§ **Instructions to follow**
Give the number of lines in the records that include the word "going", and nothing besides.

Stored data
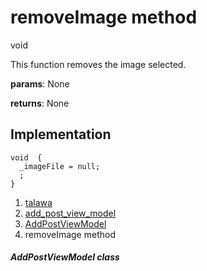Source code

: 
<div>

# removeImage method

</div>


void 



This function removes the image selected.

**params**: None

**returns**: None



## Implementation

``` language-dart
void  {
  _imageFile = null;
  ;
}
```







1.  [talawa](../../index.html)
2.  [add_post_view_model](../../view_model_after_auth_view_models_add_post_view_models_add_post_view_model/)
3.  [AddPostViewModel](../../view_model_after_auth_view_models_add_post_view_models_add_post_view_model/AddPostViewModel-class.html)
4.  removeImage method

##### AddPostViewModel class







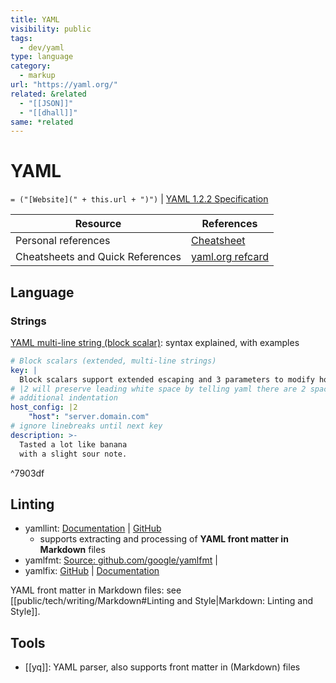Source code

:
```yaml
---
title: YAML
visibility: public
tags:
  - dev/yaml
type: language
category:
  - markup
url: "https://yaml.org/"
related: &related
  - "[[JSON]]"
  - "[[dhall]]"
same: *related
---
```

# YAML

`= ("[Website](" + this.url + ")")` | [YAML 1.2.2 Specification](https://yaml.org/spec/1.2.2/)

| Resource                         | References                                        |
| -------------------------------- | ------------------------------------------------- |
| Personal references              | [Cheatsheet](file://rsrc/yaml/reference.yaml)     |
| Cheatsheets and Quick References | [yaml.org refcard](https://yaml.org/refcard.html) |

## Language

### Strings

[YAML multi-line string (block scalar)][yaml-scalar]: syntax explained, with examples

```yaml
# Block scalars (extended, multi-line strings)
key: |
  Block scalars support extended escaping and 3 parameters to modify how white-space and newlines are treated.
# |2 will preserve leading white space by telling yaml there are 2 spaces of
# additional indentation
host_config: |2
    "host": "server.domain.com"
# ignore linebreaks until next key
description: >-
  Tasted a lot like banana
  with a slight sour note.
```
^7903df

## Linting

- yamllint: [Documentation](https://yamllint.readthedocs.io/en/stable/index.html) | [GitHub](https://github.com/adrienverge/yamllint)
    - supports extracting and processing of **YAML front matter in Markdown** files
- yamlfmt: [Source: github.com/google/yamlfmt](https://github.com/google/yamlfmt) |
- yamlfix: [GitHub](https://github.com/lyz-code/yamlfix) | [Documentation](https://lyz-code.github.io/yamlfix/)

YAML front matter in Markdown files: see [[public/tech/writing/Markdown#Linting and Style|Markdown: Linting and Style]].


## Tools

- [[yq]]: YAML parser, also supports front matter in (Markdown) files

[yaml-scalar]: <https://yaml-multiline.info/>
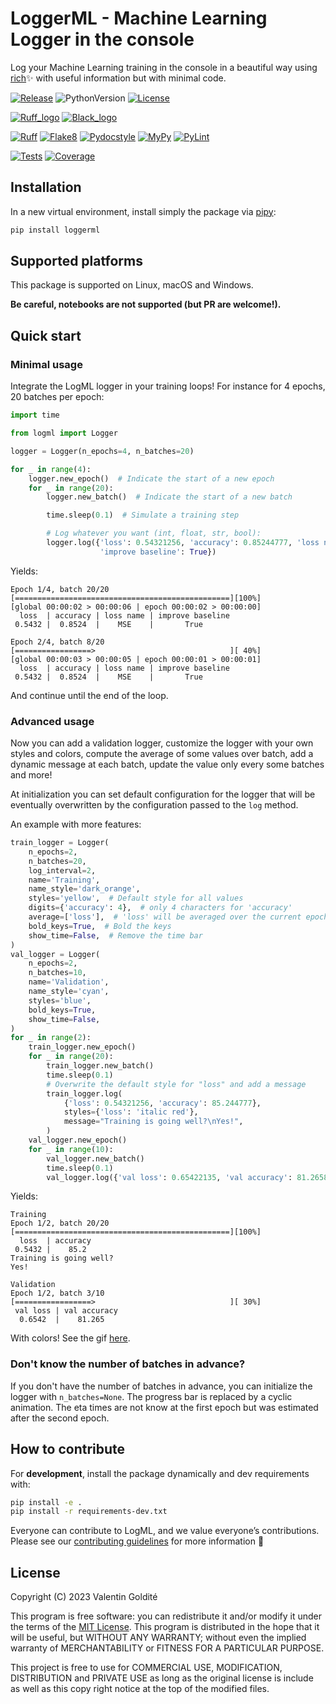 
# LoggerML - Machine Learning Logger in the console

Log your Machine Learning training in the console in a beautiful way using
[rich](https://github.com/Textualize/rich)✨ with useful information but with
minimal code.

[![Release](https://img.shields.io/github/v/release/valentingol/logml?include_prereleases)](https://github.com/valentingol/logml/releases)
![PythonVersion](https://img.shields.io/badge/python-3.7%20%7E%203.11-informational)
[![License](https://img.shields.io/github/license/valentingol/logml?color=999)](https://stringfixer.com/fr/MIT_license)

[![Ruff_logo](https://img.shields.io/endpoint?url=https://raw.githubusercontent.com/charliermarsh/ruff/main/assets/badge/v1.json)](https://github.com/charliermarsh/ruff)
[![Black_logo](https://img.shields.io/badge/code%20style-black-000000.svg)](https://github.com/psf/black)

[![Ruff](https://github.com/valentingol/logml/actions/workflows/ruff.yaml/badge.svg)](https://github.com/valentingol/logml/actions/workflows/ruff.yaml)
[![Flake8](https://github.com/valentingol/logml/actions/workflows/flake.yaml/badge.svg)](https://github.com/valentingol/logml/actions/workflows/flake.yaml)
[![Pydocstyle](https://github.com/valentingol/logml/actions/workflows/pydocstyle.yaml/badge.svg)](https://github.com/valentingol/logml/actions/workflows/pydocstyle.yaml)
[![MyPy](https://github.com/valentingol/logml/actions/workflows/mypy.yaml/badge.svg)](https://github.com/valentingol/logml/actions/workflows/mypy.yaml)
[![PyLint](https://img.shields.io/endpoint?url=https://gist.githubusercontent.com/valentingol/451f91cece4478ebc81377e27e432f8b/raw/logml_pylint.json)](https://github.com/valentingol/logml/actions/workflows/pylint.yaml)

[![Tests](https://github.com/valentingol/logml/actions/workflows/tests.yaml/badge.svg)](https://github.com/valentingol/logml/actions/workflows/tests.yaml)
[![Coverage](https://img.shields.io/endpoint?url=https://gist.githubusercontent.com/valentingol/451f91cece4478ebc81377e27e432f8b/raw/logml_tests.json)](https://github.com/valentingol/logml/actions/workflows/tests.yaml)

## Installation

In a new virtual environment, install simply the package via
[pipy](https://pypi.org/project/loggerml/):

```bash
pip install loggerml
```

## Supported platforms

This package is supported on Linux, macOS and Windows.

**Be careful, notebooks are not supported (but PR are welcome!).**

## Quick start

### Minimal usage

Integrate the LogML logger in your training loops! For instance for 4 epochs,
20 batches per epoch:

```python
import time

from logml import Logger

logger = Logger(n_epochs=4, n_batches=20)

for _ in range(4):
    logger.new_epoch()  # Indicate the start of a new epoch
    for _ in range(20):
        logger.new_batch()  # Indicate the start of a new batch

        time.sleep(0.1)  # Simulate a training step

        # Log whatever you want (int, float, str, bool):
        logger.log({'loss': 0.54321256, 'accuracy': 0.85244777, 'loss name': 'MSE',
                    'improve baseline': True})
```

Yields:

```script
Epoch 1/4, batch 20/20
[================================================][100%]
[global 00:00:02 > 00:00:06 | epoch 00:00:02 > 00:00:00]
  loss  | accuracy | loss name | improve baseline
 0.5432 |  0.8524  |    MSE    |       True

Epoch 2/4, batch 8/20
[=================>                              ][ 40%]
[global 00:00:03 > 00:00:05 | epoch 00:00:01 > 00:00:01]
  loss  | accuracy | loss name | improve baseline
 0.5432 |  0.8524  |    MSE    |       True
```

And continue until the end of the loop.

### Advanced usage

Now you can add a validation logger, customize the logger with your own styles
and colors, compute the average of some values over batch, add a dynamic
message at each batch, update the value only every some batches and more!

At initialization you can set default configuration for the logger that will be
eventually overwritten by the configuration passed to the `log` method.

An example with more features:

```python
train_logger = Logger(
    n_epochs=2,
    n_batches=20,
    log_interval=2,
    name='Training',
    name_style='dark_orange',
    styles='yellow',  # Default style for all values
    digits={'accuracy': 4},  # only 4 characters for 'accuracy'
    average=['loss'],  # 'loss' will be averaged over the current epoch
    bold_keys=True,  # Bold the keys
    show_time=False,  # Remove the time bar
)
val_logger = Logger(
    n_epochs=2,
    n_batches=10,
    name='Validation',
    name_style='cyan',
    styles='blue',
    bold_keys=True,
    show_time=False,
)
for _ in range(2):
    train_logger.new_epoch()
    for _ in range(20):
        train_logger.new_batch()
        time.sleep(0.1)
        # Overwrite the default style for "loss" and add a message
        train_logger.log(
            {'loss': 0.54321256, 'accuracy': 85.244777},
            styles={'loss': 'italic red'},
            message="Training is going well?\nYes!",
        )
    val_logger.new_epoch()
    for _ in range(10):
        val_logger.new_batch()
        time.sleep(0.1)
        val_logger.log({'val loss': 0.65422135, 'val accuracy': 81.2658775})
```

Yields:

```script
Training
Epoch 1/2, batch 20/20
[================================================][100%]
  loss  | accuracy
 0.5432 |    85.2
Training is going well?
Yes!

Validation
Epoch 1/2, batch 3/10
[=================>                              ][ 30%]
 val loss | val accuracy
  0.6542  |    81.265
```

With colors! See the gif
[here](https://github.com/valentingol/logml/blob/main/assets/advanced.gif).

### Don't know the number of batches in advance?

If you don't have the number of batches in advance, you can initialize the
logger with `n_batches=None`. The progress bar is replaced by a cyclic animation. The eta times are not know at the first epoch but was estimated after the second epoch.

## How to contribute

For **development**, install the package dynamically and dev requirements with:

```bash
pip install -e .
pip install -r requirements-dev.txt
```

Everyone can contribute to LogML, and we value everyone’s contributions.
Please see our [contributing guidelines](CONTRIBUTING.md) for more information 🤗

## License

Copyright (C) 2023  Valentin Goldité

This program is free software: you can redistribute it and/or modify it under the
terms of the [MIT License](LICENSE). This program is distributed in the hope that
it will be useful, but WITHOUT ANY WARRANTY; without even the implied warranty of
MERCHANTABILITY or FITNESS FOR A PARTICULAR PURPOSE.

This project is free to use for COMMERCIAL USE, MODIFICATION, DISTRIBUTION and
PRIVATE USE as long as the original license is include as well as this copy
right notice at the top of the modified files.
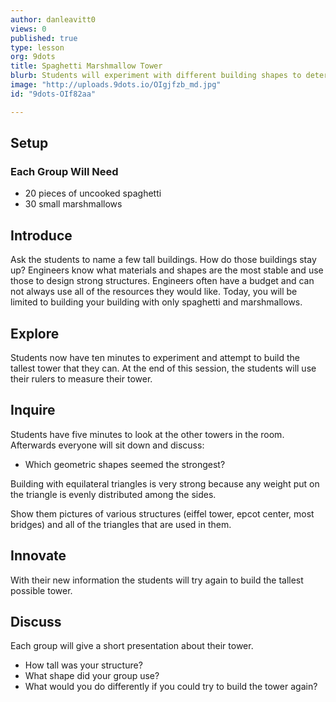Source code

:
 ```yaml
---
author: danleavitt0
views: 0
published: true
type: lesson
org: 9dots
title: Spaghetti Marshmallow Tower
blurb: Students will experiment with different building shapes to determine which are the most stable for building vertically.
image: "http://uploads.9dots.io/OIgjfzb_md.jpg"
id: "9dots-OIf82aa"

---
```


## Setup
### Each Group Will Need

- 20 pieces of uncooked spaghetti
- 30 small marshmallows

## Introduce
Ask the students to name a few tall buildings. How do those buildings stay up? Engineers know what materials and shapes are the most stable and use those to design strong structures.  Engineers often have a budget and can not always use all of the resources they would like. Today, you will be limited to building your building with only spaghetti and marshmallows.

## Explore
Students now have ten minutes to experiment and attempt to build the tallest tower that they can. At the end of this session, the students will use their rulers to measure their tower.

## Inquire
Students have five minutes to look at the other towers in the room.  Afterwards everyone will sit down and discuss:
- Which geometric shapes seemed the strongest? 

Building with equilateral triangles is very strong because any weight put on the triangle is evenly distributed among the sides.

Show them pictures of various structures (eiffel tower, epcot center, most bridges) and all of the triangles that are used in them.

## Innovate
With their new information the students will try again to build the tallest possible tower.

## Discuss
Each group will give a short presentation about their tower. 

- How tall was your structure? 
- What shape did your group use? 
- What would you do differently if you could try to build the tower again?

§ **Your response**
2